Saved entries
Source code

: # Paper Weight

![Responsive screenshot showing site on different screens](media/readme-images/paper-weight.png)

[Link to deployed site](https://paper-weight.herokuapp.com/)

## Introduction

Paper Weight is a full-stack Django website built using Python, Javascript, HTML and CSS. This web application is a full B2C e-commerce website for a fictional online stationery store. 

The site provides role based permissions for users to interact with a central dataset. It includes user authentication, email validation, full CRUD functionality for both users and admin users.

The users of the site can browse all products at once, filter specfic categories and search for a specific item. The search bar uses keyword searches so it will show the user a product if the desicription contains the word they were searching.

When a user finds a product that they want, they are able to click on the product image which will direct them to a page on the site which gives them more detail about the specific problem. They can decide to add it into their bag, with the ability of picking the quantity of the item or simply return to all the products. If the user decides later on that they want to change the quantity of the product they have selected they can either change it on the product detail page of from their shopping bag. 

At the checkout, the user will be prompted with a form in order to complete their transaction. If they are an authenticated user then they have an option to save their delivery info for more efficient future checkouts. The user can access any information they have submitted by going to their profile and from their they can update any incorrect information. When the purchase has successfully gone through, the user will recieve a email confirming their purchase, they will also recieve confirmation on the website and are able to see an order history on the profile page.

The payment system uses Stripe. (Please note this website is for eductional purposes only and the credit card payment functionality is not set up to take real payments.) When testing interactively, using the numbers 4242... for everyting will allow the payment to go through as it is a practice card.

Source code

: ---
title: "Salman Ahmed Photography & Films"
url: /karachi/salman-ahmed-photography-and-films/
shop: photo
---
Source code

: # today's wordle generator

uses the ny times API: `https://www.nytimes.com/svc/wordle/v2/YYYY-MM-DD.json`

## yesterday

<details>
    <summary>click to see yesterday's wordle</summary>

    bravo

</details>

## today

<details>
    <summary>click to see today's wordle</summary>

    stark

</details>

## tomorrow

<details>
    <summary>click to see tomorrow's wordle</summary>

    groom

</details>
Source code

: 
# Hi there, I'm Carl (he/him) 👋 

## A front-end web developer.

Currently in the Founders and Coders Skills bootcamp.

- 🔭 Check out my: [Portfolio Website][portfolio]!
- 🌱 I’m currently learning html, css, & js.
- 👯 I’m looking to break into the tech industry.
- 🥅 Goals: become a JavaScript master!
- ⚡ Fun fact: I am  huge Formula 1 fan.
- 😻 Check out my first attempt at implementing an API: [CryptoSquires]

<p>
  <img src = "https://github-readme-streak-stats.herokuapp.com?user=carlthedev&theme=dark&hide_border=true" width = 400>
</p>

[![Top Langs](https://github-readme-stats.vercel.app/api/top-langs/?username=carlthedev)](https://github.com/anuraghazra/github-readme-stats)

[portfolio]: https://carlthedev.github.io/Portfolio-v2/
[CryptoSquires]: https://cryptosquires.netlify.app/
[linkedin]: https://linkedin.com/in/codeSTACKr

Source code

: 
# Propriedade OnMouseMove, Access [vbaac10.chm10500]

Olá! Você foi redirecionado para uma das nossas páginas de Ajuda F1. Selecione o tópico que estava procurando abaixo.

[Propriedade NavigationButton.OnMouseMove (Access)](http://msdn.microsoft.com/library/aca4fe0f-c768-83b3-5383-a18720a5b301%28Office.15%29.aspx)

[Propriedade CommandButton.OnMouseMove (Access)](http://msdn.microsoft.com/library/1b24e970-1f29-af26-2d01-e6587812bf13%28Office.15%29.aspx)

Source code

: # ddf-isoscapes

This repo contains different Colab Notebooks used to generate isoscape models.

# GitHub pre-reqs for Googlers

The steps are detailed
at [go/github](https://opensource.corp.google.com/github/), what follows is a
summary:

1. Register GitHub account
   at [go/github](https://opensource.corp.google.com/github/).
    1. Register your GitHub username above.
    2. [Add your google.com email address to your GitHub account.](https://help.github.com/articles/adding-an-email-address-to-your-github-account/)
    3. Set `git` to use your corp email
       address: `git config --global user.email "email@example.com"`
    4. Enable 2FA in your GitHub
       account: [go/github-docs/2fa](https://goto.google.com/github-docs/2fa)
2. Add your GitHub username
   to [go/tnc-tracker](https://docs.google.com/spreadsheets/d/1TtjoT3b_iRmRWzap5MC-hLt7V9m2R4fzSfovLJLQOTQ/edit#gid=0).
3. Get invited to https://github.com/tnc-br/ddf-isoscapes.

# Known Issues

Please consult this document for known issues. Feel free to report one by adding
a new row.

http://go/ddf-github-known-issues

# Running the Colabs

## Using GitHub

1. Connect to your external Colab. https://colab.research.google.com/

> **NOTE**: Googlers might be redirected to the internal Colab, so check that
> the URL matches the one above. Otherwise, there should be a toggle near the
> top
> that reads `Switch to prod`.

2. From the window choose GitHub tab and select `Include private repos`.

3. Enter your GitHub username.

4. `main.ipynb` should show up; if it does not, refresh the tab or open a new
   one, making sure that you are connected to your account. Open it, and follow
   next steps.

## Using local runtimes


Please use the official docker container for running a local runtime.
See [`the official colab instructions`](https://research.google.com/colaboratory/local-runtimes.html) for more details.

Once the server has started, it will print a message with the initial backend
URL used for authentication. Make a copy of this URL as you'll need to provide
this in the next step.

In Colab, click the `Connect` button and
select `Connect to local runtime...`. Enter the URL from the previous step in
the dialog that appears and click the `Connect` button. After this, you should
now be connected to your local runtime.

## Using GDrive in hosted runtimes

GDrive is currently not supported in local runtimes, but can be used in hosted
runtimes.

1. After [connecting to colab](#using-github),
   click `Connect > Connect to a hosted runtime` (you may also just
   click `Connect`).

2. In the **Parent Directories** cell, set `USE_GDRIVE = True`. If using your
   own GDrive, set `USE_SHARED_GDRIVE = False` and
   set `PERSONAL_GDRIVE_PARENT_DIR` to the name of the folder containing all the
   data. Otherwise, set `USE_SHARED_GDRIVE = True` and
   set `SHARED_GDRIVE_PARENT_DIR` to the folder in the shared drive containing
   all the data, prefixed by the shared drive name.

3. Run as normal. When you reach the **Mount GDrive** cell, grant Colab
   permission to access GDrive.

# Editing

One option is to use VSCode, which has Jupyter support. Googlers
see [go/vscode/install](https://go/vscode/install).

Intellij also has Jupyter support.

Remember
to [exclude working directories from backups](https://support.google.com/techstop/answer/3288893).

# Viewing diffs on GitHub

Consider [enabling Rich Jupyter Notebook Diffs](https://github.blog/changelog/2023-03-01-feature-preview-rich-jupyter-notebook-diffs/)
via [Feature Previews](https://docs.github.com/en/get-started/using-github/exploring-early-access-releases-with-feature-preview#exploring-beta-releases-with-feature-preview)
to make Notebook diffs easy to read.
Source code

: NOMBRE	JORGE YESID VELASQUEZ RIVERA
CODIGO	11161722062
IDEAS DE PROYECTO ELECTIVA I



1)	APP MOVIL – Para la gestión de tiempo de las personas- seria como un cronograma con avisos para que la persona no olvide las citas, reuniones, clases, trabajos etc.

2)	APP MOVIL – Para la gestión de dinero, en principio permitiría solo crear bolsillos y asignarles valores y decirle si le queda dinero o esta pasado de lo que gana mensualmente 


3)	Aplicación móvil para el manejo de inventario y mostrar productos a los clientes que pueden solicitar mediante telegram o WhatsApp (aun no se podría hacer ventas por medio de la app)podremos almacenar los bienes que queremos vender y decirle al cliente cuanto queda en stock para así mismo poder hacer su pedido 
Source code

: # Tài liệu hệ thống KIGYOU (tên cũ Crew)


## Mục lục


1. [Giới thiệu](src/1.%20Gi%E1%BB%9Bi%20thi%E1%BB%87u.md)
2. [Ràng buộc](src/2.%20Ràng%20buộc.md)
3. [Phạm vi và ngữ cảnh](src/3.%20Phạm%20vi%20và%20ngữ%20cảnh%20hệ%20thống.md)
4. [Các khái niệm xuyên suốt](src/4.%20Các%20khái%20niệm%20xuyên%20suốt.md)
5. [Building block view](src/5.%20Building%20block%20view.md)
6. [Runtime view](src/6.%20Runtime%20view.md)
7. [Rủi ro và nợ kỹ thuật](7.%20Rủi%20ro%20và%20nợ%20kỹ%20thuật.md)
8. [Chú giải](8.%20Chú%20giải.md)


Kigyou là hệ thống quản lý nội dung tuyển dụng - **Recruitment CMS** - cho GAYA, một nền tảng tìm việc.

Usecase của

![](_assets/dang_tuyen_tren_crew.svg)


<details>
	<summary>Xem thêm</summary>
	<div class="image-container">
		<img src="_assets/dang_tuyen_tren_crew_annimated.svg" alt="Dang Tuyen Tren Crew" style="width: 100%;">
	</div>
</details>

Exercise:
Could you retype exactly the lines above, starting at the line that contains "Consider [enabling Rich" and ending at the line that contains "que gana mensualmente", and nothing more?

Task output:
Consider [enabling Rich Jupyter Notebook Diffs](https://github.blog/changelog/2023-03-01-feature-preview-rich-jupyter-notebook-diffs/)
via [Feature Previews](https://docs.github.com/en/get-started/using-github/exploring-early-access-releases-with-feature-preview#exploring-beta-releases-with-feature-preview)
to make Notebook diffs easy to read.
Source code

: NOMBRE	JORGE YESID VELASQUEZ RIVERA
CODIGO	11161722062
IDEAS DE PROYECTO ELECTIVA I



1)	APP MOVIL – Para la gestión de tiempo de las personas- seria como un cronograma con avisos para que la persona no olvide las citas, reuniones, clases, trabajos etc.

2)	APP MOVIL – Para la gestión de dinero, en principio permitiría solo crear bolsillos y asignarles valores y decirle si le queda dinero o esta pasado de lo que gana mensualmente 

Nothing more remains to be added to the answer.